## Records to process
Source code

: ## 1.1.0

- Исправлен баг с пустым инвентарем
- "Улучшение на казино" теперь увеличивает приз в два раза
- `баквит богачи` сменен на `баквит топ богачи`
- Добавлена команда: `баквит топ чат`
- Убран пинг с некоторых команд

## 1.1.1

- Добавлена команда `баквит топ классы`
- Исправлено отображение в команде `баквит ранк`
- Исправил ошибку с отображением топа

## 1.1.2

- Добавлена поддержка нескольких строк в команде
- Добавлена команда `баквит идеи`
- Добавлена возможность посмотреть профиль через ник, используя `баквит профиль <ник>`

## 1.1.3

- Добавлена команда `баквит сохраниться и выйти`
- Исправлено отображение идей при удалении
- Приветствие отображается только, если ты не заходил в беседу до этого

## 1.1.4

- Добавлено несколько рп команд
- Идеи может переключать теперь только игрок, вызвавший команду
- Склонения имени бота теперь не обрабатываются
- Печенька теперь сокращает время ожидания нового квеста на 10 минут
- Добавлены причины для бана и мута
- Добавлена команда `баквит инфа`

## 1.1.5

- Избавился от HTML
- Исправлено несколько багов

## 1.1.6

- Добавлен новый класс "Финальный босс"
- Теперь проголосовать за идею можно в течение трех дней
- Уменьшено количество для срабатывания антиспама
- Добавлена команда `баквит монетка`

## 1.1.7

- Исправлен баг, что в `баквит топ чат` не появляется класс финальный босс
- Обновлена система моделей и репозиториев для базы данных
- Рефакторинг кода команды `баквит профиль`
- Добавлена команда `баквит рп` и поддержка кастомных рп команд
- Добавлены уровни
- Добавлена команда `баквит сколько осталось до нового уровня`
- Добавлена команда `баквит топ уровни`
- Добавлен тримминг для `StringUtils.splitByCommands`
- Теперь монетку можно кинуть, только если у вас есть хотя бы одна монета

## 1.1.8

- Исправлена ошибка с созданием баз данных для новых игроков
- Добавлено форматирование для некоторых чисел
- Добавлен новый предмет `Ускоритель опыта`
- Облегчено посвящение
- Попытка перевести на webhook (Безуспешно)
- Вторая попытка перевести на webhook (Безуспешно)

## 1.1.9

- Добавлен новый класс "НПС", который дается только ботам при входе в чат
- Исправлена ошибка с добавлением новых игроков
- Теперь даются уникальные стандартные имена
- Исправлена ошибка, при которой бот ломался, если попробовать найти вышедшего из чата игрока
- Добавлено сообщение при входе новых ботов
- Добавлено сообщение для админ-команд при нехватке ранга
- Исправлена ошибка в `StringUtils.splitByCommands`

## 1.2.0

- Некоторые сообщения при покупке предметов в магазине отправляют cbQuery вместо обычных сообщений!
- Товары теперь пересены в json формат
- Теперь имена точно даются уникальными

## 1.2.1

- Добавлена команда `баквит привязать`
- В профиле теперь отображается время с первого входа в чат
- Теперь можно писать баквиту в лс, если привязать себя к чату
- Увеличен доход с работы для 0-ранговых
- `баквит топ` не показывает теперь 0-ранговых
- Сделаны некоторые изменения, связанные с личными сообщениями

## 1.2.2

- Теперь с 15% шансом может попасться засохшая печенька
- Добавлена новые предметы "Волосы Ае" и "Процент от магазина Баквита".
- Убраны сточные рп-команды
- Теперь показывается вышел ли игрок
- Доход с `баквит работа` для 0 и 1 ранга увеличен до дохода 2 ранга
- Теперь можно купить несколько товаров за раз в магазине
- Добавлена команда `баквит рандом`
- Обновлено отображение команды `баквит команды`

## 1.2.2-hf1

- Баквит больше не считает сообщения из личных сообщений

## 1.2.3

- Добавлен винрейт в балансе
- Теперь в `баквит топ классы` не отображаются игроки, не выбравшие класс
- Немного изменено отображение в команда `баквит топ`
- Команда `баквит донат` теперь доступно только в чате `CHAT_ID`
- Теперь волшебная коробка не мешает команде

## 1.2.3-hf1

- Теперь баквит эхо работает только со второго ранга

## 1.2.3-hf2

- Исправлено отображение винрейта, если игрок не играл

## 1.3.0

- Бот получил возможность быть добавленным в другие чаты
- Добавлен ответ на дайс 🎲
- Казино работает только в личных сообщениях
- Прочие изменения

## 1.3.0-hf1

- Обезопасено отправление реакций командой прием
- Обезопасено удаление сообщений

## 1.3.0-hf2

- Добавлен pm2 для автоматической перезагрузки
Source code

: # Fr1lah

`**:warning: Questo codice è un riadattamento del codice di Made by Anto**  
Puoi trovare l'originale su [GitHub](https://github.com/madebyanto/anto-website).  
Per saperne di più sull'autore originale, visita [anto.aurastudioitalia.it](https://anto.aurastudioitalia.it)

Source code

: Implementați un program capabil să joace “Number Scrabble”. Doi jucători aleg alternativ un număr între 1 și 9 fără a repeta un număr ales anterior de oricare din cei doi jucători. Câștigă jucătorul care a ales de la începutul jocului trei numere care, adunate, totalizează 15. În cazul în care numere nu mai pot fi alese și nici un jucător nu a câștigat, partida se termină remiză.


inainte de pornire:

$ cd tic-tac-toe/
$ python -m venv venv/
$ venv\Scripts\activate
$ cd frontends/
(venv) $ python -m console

## What the task asks
Go through the material and report each line that holds the string "StringUtils".

## Output
- Добавлен тримминг для `StringUtils.splitByCommands`
- Исправлена ошибка в `StringUtils.splitByCommands`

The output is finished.